Barach and colleagues in 1938 fully described the effects of positive end-expiratory pressure (PEEP) as an adjunct to mechanical ventilation for cardiogenic pulmonary edema, sepsis or asphyxia, in experimental animals and in seven patients with cardiac failure (1). Cournand and colleagues in 1946 measured the dismal effect on hemodynamics caused by the intermittent intrathoracic positive pressure (2). As logical consequence, PEEP was not implemented in clinical practice until the late 1960s, in order to avoid further impact on the hemodynamic.
In that period, Gregory and colleagues in San Francisco applied PEEP in spontaneous breathing neonates with respiratory distress due to surfactant deficit, without reporting major hemodynamic problems (3). In the same period was described the adult respiratory distress syndrome which, in analogy with the infants’ respiratory distress syndrome, was thought to be primarily due to surfactant deficit (4). The adult respiratory distress syndrome, later called acute respiratory distress syndrome (ARDS), became the prototype pathology accompanying the development of intensive care medicine (5) and PEEP was one of the most widely used therapeutic approaches. The first studies on mechanisms of PEEP during ARDS were performed by Falke and colleagues at the Massachusetts General Hospital (6), while the most popular clinical approach for PEEP setting was proposed by Suter as a function of oxygen transport and respiratory mechanics (7). In the meantime, Kirby and colleagues, from Miami, proposed the use of a “super PEEP”, that is PEEP up to 25 cmH2O, somehow forerunner of the “open lung approach” (8). Tenaillon, from the French side, proposed to increase PEEP up to whatever level was sufficient to decrease the venous admixture below 10% (9). Dantzker, revisiting the Cournand worries, claimed that the primary mechanism of PEEP in improving oxygenation was through a decrease of cardiac output (10). Indeed, venous admixture and cardiac output are linearly related, as firstly described by Lemaire et al. in that same period (11,12). It is interesting to note that, within the variety of approaches proposed, tested and discussed, two points were unquestioned: first, the use of PEEP was uniquely linked to the oxygenation; second, the hemodynamic effects were always taken into account.

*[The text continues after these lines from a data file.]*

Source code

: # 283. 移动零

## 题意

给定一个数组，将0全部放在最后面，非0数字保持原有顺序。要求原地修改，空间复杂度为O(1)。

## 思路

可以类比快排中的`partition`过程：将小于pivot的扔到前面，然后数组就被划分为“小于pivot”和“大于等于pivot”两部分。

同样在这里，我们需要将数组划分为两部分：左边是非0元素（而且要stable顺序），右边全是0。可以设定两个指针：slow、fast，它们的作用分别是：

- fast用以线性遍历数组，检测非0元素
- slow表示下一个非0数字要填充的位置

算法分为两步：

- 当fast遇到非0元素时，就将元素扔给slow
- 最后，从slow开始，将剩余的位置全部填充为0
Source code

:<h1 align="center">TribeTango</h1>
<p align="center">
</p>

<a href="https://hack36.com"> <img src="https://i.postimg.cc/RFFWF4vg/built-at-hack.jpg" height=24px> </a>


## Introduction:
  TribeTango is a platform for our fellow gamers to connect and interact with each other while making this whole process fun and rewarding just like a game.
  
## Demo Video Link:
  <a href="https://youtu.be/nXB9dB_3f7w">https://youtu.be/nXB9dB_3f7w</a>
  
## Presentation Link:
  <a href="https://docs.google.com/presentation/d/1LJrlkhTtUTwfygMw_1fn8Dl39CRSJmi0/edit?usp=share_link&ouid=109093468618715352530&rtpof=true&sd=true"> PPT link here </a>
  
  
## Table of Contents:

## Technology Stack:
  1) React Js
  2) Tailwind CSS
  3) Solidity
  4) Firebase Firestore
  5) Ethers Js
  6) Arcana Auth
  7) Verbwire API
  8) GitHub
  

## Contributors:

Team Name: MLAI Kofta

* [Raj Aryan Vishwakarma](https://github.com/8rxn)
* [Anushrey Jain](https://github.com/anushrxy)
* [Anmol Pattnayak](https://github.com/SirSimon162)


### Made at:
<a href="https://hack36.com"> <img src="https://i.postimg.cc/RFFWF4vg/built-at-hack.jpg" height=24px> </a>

A major breakthrough in the history of PEEP was the discovery that the inflammatory reaction, as measured by cytokines analysis, was prevented/dampened by the use of PEEP (13). Mead’s theoretical model provided the foundations for the atelectrauma theory (14), which was then illustrated by Lachmann (15) and clinically corroborated by Ranieri (16). Since the 90s, following a series of experimental observations that found PEEP effective in preventing huge lung edema, beginning with the Webb and Tierney findings (17), PEEP was not considered anymore a mere means to improve oxygenation, but a tool to protect the lung. The emphasis on lung protection led to a progressive oblivion of the PEEP-related hemodynamic complications, and only a few centers continued through the years to report and underline the crucial role of hemodynamics in the framework of PEEP (18-20).
In this paper, we would like to discuss the use of PEEP from these two different perspectives (oxygenation and lung protection) and to speculate on its ‘personalized’ application.
Mechanisms of PEEP
To properly apply PEEP, it is first mandatory to understand how it works, its benefits and its drawbacks. PEEP is usually related to lung recruitment and it is common to read statements as “PEEP-related recruitment”. This is misleading for at least four reasons:
- PEEP is an intensive property of the system, while the recruitment is a capacitive property;
- Recruitment is an inspiratory phenomenon, while PEEP relates to the expiratory phase;
- PEEP, through transpulmonary pressure acts not only on recruitable pulmonary units, but on every pulmonary units open to the ventilation;
- PEEP acts not as such, but through the transpulmonary pressure.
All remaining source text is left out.